Chapter 2 Biology of Behavior & Research Methods
Experimental Methods in Psychology
- Placebo effect
- Definition: A physiological or psychological improvement due to participants' expectations rather than the active treatment.
- Significance: Highlights how expectation can influence outcomes and confound results if not controlled.
- Related concepts: Demand characteristics and participant bias can interact with placebo to distort measurements.
- Double-blind procedures
- Definition: A research design in which neither participants nor researchers know which participants are in the treatment or control group.
- Purpose: Reduces bias and expectation effects, improving internal validity.
- Practical note: Often used in pharmacology and behavioral experiments to minimize placebo and observer effects.
- Variables in experiments
- Independent variable (IV): the variable deliberately changed by the experimenter to observe its effect on the DV.
- Dependent variable (DV): the outcome that is measured.
- Confounding variable: any uncontrolled variable that could influence the DV and provide an alternative explanation for observed effects; must be controlled or randomized to isolate the effect of the IV.
- Notation concepts:
- The basic relationship can be thought of as: DV = f(IV) + \, \epsilon where \epsilon represents error from unmodeled factors.
- A more explicit linear form: DV = \beta0 + \beta1 \cdot IV + \epsilon
- Chapter 2: Biology of Behavior
- Core idea: Neural and hormonal systems underpin behavior and mental processes; biology and psychology are deeply interconnected.
- Mind-brain relationship: The understanding of how brain activity relates to thoughts, feelings, and actions has evolved, showing that many psychological phenomena have biological bases.
- Emphasis: Psychology is rooted in biology; studying neural circuits, neurotransmitters, and endocrine signals helps explain behavior.
- Historical perspectives on the mind and brain
- Plato: Mind is located in the spherical head; early idea of brain-centered mental processes.
- Aristotle: Mind is found in the heart; alternative historical view prioritizing the heart.
- Gall and phrenology: Phrenology suggested that mental faculties are localized to specific brain regions; used skull measurements to infer personality traits and abilities.
- Critical note: Phrenology is now discredited as a pseudoscience, but it contributed to the notion that brain structure relates to function and spurred later localized brain research.
- Brain plasticity and lifelong change
- Plasticity: The brain changes throughout life, reorganizing after injury or building new pathways based on experience.
- Mechanisms:
- Reorganization after damage (functional compensation or re-mapping of tasks).
- Formation of new neural pathways in response to learning and experience.

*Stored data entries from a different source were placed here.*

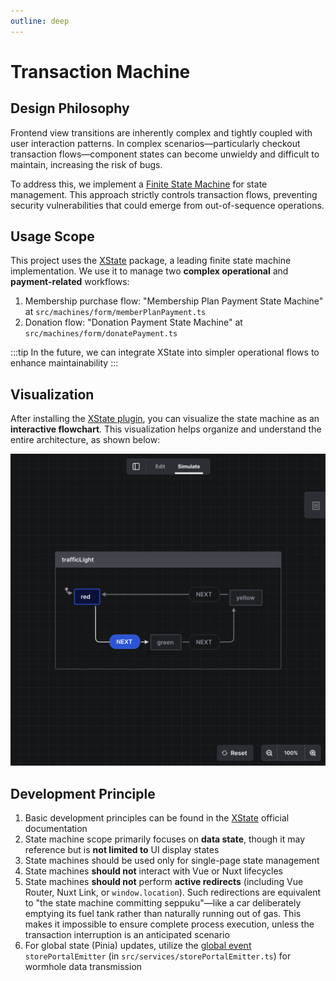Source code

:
 ```yaml
---
outline: deep
---
```


# Transaction Machine

## Design Philosophy

Frontend view transitions are inherently complex and tightly coupled with user interaction patterns. In complex scenarios—particularly checkout transaction flows—component states can become unwieldy and difficult to maintain, increasing the risk of bugs.

To address this, we implement a [Finite State Machine](https://en.wikipedia.org/wiki/Finite-state_machine) for state management. This approach strictly controls transaction flows, preventing security vulnerabilities that could emerge from out-of-sequence operations.

## Usage Scope

This project uses the [XState](https://xstate.js.org) package, a leading finite state machine implementation. We use it to manage two **complex operational** and **payment-related** workflows:

1. Membership purchase flow: "Membership Plan Payment State Machine" at `src/machines/form/memberPlanPayment.ts`
2. Donation flow: "Donation Payment State Machine" at `src/machines/form/donatePayment.ts`

:::tip
In the future, we can integrate XState into simpler operational flows to enhance maintainability
:::

## Visualization

After installing the [XState plugin](./quickstart.md#%E6%8F%92%E4%BB%B6), you can visualize the state machine as an **interactive flowchart**. This visualization helps organize and understand the entire architecture, as shown below:

![xstate-visualizer](./img/xstate-visualizer.png)

## Development Principle

1. Basic development principles can be found in the [XState](https://xstate.js.org) official documentation
2. State machine scope primarily focuses on **data state**, though it may reference but is **not limited to** UI display states
3. State machines should be used only for single-page state management
4. State machines **should not** interact with Vue or Nuxt lifecycles
5. State machines **should not** perform **active redirects** (including Vue Router, Nuxt Link, or `window.location`). Such redirections are equivalent to "the state machine committing seppuku"—like a car deliberately emptying its fuel tank rather than naturally running out of gas. This makes it impossible to ensure complete process execution, unless the transaction interruption is an anticipated scenario
6. For global state (Pinia) updates, utilize the [global event](./global-event.md) `storePortalEmitter` (in `src/services/storePortalEmitter.ts`) for wormhole data transmission
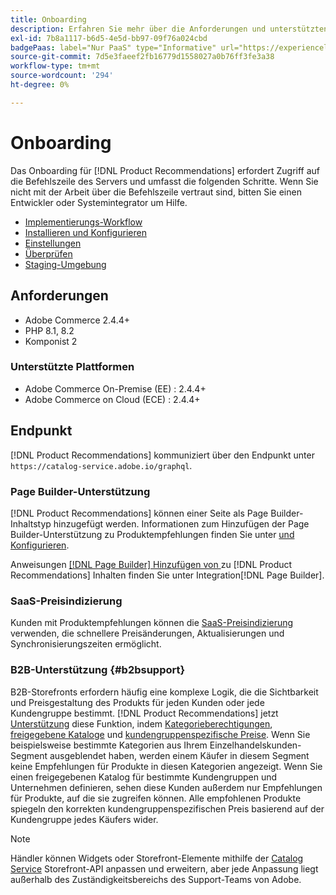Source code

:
 ```yaml
---
title: Onboarding
description: Erfahren Sie mehr über die Anforderungen und unterstützten Plattformen in [!DNL Product Recommendations].
exl-id: 7b8a1117-b6d5-4e5d-bb97-09f76a024cbd
badgePaas: label="Nur PaaS" type="Informative" url="https://experienceleague.adobe.com/en/docs/commerce/user-guides/product-solutions" tooltip="Gilt nur für Adobe Commerce in Cloud-Projekten (von Adobe verwaltete PaaS-Infrastruktur) und lokale Projekte."
source-git-commit: 7d5e3faeef2fb16779d1558027a0b76ff3fe3a38
workflow-type: tm+mt
source-wordcount: '294'
ht-degree: 0%

---
```


# Onboarding

Das Onboarding für [!DNL Product Recommendations] erfordert Zugriff auf die Befehlszeile des Servers und umfasst die folgenden Schritte. Wenn Sie nicht mit der Arbeit über die Befehlszeile vertraut sind, bitten Sie einen Entwickler oder Systemintegrator um Hilfe.

- [Implementierungs-Workflow](implementation-workflow.md)
- [Installieren und Konfigurieren](install-configure.md)
- [Einstellungen](settings.md)
- [Überprüfen](https://developer.adobe.com/commerce/services/shared-services/storefront-events/collector/verify/)
- [Staging-Umgebung](staging-environment.md)

## Anforderungen

- Adobe Commerce 2.4.4+
- PHP 8.1, 8.2
- Komponist 2

### Unterstützte Plattformen

- Adobe Commerce On-Premise (EE) : 2.4.4+
- Adobe Commerce on Cloud (ECE) : 2.4.4+

## Endpunkt

[!DNL Product Recommendations] kommuniziert über den Endpunkt unter `https://catalog-service.adobe.io/graphql`.

### Page Builder-Unterstützung

[!DNL Product Recommendations] können einer Seite als Page Builder-Inhaltstyp hinzugefügt werden. Informationen zum Hinzufügen der Page Builder-Unterstützung zu Produktempfehlungen finden Sie unter [ und Konfigurieren](install-configure.md).

Anweisungen [[!DNL Page Builder]  Hinzufügen von ](page-builder.md) zu [!DNL Product Recommendations] Inhalten finden Sie unter Integration[!DNL Page Builder].

### SaaS-Preisindizierung

Kunden mit Produktempfehlungen können die [SaaS-Preisindizierung](../price-index/price-indexing.md) verwenden, die schnellere Preisänderungen, Aktualisierungen und Synchronisierungszeiten ermöglicht.

### B2B-Unterstützung {#b2bsupport}

B2B-Storefronts erfordern häufig eine komplexe Logik, die die Sichtbarkeit und Preisgestaltung des Produkts für jeden Kunden oder jede Kundengruppe bestimmt. [!DNL Product Recommendations] jetzt [Unterstützung](release-notes.md) diese Funktion, indem [Kategorieberechtigungen](https://experienceleague.adobe.com/docs/commerce-admin/catalog/categories/category-permissions.html), [freigegebene Kataloge](https://experienceleague.adobe.com/docs/commerce-admin/b2b/shared-catalogs/catalog-shared.html) und [kundengruppenspezifische Preise](https://experienceleague.adobe.com/docs/commerce-admin/catalog/products/pricing/pricing-advanced.html). Wenn Sie beispielsweise bestimmte Kategorien aus Ihrem Einzelhandelskunden-Segment ausgeblendet haben, werden einem Käufer in diesem Segment keine Empfehlungen für Produkte in diesen Kategorien angezeigt. Wenn Sie einen freigegebenen Katalog für bestimmte Kundengruppen und Unternehmen definieren, sehen diese Kunden außerdem nur Empfehlungen für Produkte, auf die sie zugreifen können. Alle empfohlenen Produkte spiegeln den korrekten kundengruppenspezifischen Preis basierend auf der Kundengruppe jedes Käufers wider.

>[!NOTE]
>
>Händler können Widgets oder Storefront-Elemente mithilfe der [Catalog Service](../catalog-service/overview.md) Storefront-API anpassen und erweitern, aber jede Anpassung liegt außerhalb des Zuständigkeitsbereichs des Support-Teams von Adobe.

- Implications: The human brain is capable of adapting, which underpins learning, rehabilitation after injury, and skill acquisition.
- Philosophical implication: The brain is dynamic rather than fixed, supporting growth, recovery, and lifelong learning.
- Connections to prior lectures, foundational principles, and real-world relevance
- Foundations: Emphasis on empirical methods, controlled experiments, and the need to distinguish correlation from causation.
- Real-world relevance: Experimental designs (placebo, double-blind) inform clinical trials, medical research, education strategies, and therapy development.
- Integration with biology: Understanding behavior requires linking neural circuits, hormones, and environmental factors.
- Ethical, philosophical, and practical implications
- Placebo and deception in research: Use of placebos and blinding raise ethical questions about deception vs. informed consent; ethical guidelines require risk minimization and debriefing.
- Phrenology as a cautionary tale: Highlights the importance of evidence-based science and avoiding simplistic mappings of traits to brain regions.
- Plasticity in rehabilitation: Supports optimistic yet realistic expectations for recovery after injury; informs rehabilitation protocols and educational approaches.
- Practical considerations: Controls for confounding variables, appropriate randomization, and robust experimental design are essential for valid inference.
- Key terms and formulas (glossary with notation)
- Placebo effect: the improvement in a patient due to expectations rather than the active treatment.
- Independent variable: IV — the manipulated factor.
- Dependent variable: DV — the measured outcome.
- Confounding variable: a variable that can influence the DV outside of the IV; must be controlled.
- General model: DV = \beta0 + \beta1 \cdot IV + \epsilon where \epsilon captures unmodeled influences.
- Brain plasticity: the brain's ability to reorganize itself by forming new neural connections throughout life.
- Historical notes: mind-brain localization debates (head vs heart) and the rise and fall of phrenology as a methodological caution.